The entries below should be transcribed exactly, every one of them.

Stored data
[Start of section]
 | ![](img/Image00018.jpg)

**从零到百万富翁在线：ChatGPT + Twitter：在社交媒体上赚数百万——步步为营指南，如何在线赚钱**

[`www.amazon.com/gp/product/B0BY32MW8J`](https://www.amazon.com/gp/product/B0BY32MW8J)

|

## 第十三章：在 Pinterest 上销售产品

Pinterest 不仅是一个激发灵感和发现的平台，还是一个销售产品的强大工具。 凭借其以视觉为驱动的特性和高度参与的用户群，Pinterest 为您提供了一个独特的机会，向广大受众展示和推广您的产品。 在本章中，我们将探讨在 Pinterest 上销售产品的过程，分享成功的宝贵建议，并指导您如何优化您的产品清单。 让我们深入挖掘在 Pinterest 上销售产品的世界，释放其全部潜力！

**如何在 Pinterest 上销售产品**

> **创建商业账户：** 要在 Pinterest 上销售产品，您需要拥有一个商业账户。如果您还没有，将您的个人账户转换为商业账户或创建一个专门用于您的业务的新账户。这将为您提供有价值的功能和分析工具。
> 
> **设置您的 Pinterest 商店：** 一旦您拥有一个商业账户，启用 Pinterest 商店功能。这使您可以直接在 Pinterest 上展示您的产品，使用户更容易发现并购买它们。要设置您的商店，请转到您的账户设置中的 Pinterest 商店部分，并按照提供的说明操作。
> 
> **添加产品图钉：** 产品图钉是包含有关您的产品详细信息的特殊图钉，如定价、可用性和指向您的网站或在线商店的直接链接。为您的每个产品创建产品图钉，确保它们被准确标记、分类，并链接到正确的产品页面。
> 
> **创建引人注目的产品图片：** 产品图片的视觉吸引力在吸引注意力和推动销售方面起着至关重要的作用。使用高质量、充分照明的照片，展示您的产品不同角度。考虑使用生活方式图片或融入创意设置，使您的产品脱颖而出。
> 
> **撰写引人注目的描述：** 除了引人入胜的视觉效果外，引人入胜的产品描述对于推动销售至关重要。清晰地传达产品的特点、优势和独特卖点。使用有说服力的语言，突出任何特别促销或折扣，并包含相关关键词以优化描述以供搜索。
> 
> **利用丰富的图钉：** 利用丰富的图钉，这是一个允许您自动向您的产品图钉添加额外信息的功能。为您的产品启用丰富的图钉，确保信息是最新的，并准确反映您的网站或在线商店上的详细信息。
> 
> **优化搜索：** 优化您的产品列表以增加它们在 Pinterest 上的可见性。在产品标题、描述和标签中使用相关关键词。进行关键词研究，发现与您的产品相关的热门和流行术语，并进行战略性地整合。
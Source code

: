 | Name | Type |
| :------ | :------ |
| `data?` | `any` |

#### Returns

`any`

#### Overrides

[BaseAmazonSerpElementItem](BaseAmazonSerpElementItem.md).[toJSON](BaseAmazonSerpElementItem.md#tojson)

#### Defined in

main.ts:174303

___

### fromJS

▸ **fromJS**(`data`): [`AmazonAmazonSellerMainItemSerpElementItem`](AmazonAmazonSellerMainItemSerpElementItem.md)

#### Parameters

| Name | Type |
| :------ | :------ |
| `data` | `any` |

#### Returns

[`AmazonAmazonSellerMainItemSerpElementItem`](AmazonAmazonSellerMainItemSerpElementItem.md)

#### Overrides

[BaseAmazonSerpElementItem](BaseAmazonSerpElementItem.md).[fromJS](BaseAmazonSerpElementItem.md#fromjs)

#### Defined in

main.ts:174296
[End of section]
> _OUTPUT FOR THIS TASK_:
 | ![](img/Image00018.jpg)

**从零到百万富翁在线：ChatGPT + Twitter：在社交媒体上赚数百万——步步为营指南，如何在线赚钱**

[`www.amazon.com/gp/product/B0BY32MW8J`](https://www.amazon.com/gp/product/B0BY32MW8J)

|

## 第十三章：在 Pinterest 上销售产品

Pinterest 不仅是一个激发灵感和发现的平台，还是一个销售产品的强大工具。 凭借其以视觉为驱动的特性和高度参与的用户群，Pinterest 为您提供了一个独特的机会，向广大受众展示和推广您的产品。 在本章中，我们将探讨在 Pinterest 上销售产品的过程，分享成功的宝贵建议，并指导您如何优化您的产品清单。 让我们深入挖掘在 Pinterest 上销售产品的世界，释放其全部潜力！

**如何在 Pinterest 上销售产品**

> **创建商业账户：** 要在 Pinterest 上销售产品，您需要拥有一个商业账户。如果您还没有，将您的个人账户转换为商业账户或创建一个专门用于您的业务的新账户。这将为您提供有价值的功能和分析工具。
> 
> **设置您的 Pinterest 商店：** 一旦您拥有一个商业账户，启用 Pinterest 商店功能。这使您可以直接在 Pinterest 上展示您的产品，使用户更容易发现并购买它们。要设置您的商店，请转到您的账户设置中的 Pinterest 商店部分，并按照提供的说明操作。
> 
> **添加产品图钉：** 产品图钉是包含有关您的产品详细信息的特殊图钉，如定价、可用性和指向您的网站或在线商店的直接链接。为您的每个产品创建产品图钉，确保它们被准确标记、分类，并链接到正确的产品页面。
> 
> **创建引人注目的产品图片：** 产品图片的视觉吸引力在吸引注意力和推动销售方面起着至关重要的作用。使用高质量、充分照明的照片，展示您的产品不同角度。考虑使用生活方式图片或融入创意设置，使您的产品脱颖而出。
> 
> **撰写引人注目的描述：** 除了引人入胜的视觉效果外，引人入胜的产品描述对于推动销售至关重要。清晰地传达产品的特点、优势和独特卖点。使用有说服力的语言，突出任何特别促销或折扣，并包含相关关键词以优化描述以供搜索。
> 
> **利用丰富的图钉：** 利用丰富的图钉，这是一个允许您自动向您的产品图钉添加额外信息的功能。为您的产品启用丰富的图钉，确保信息是最新的，并准确反映您的网站或在线商店上的详细信息。
> 
> **优化搜索：** 优化您的产品列表以增加它们在 Pinterest 上的可见性。在产品标题、描述和标签中使用相关关键词。进行关键词研究，发现与您的产品相关的热门和流行术语，并进行战略性地整合。
Source code

: | Name | Type |
| :------ | :------ |
| `data?` | `any` |

#### Returns

`any`

#### Overrides

[BaseAmazonSerpElementItem](BaseAmazonSerpElementItem.md).[toJSON](BaseAmazonSerpElementItem.md#tojson)

#### Defined in

main.ts:174303

___

### fromJS

▸ **fromJS**(`data`): [`AmazonAmazonSellerMainItemSerpElementItem`](AmazonAmazonSellerMainItemSerpElementItem.md)

#### Parameters

| Name | Type |
| :------ | :------ |
| `data` | `any` |

#### Returns

[`AmazonAmazonSellerMainItemSerpElementItem`](AmazonAmazonSellerMainItemSerpElementItem.md)

#### Overrides

[BaseAmazonSerpElementItem](BaseAmazonSerpElementItem.md).[fromJS](BaseAmazonSerpElementItem.md#fromjs)

#### Defined in

main.ts:174296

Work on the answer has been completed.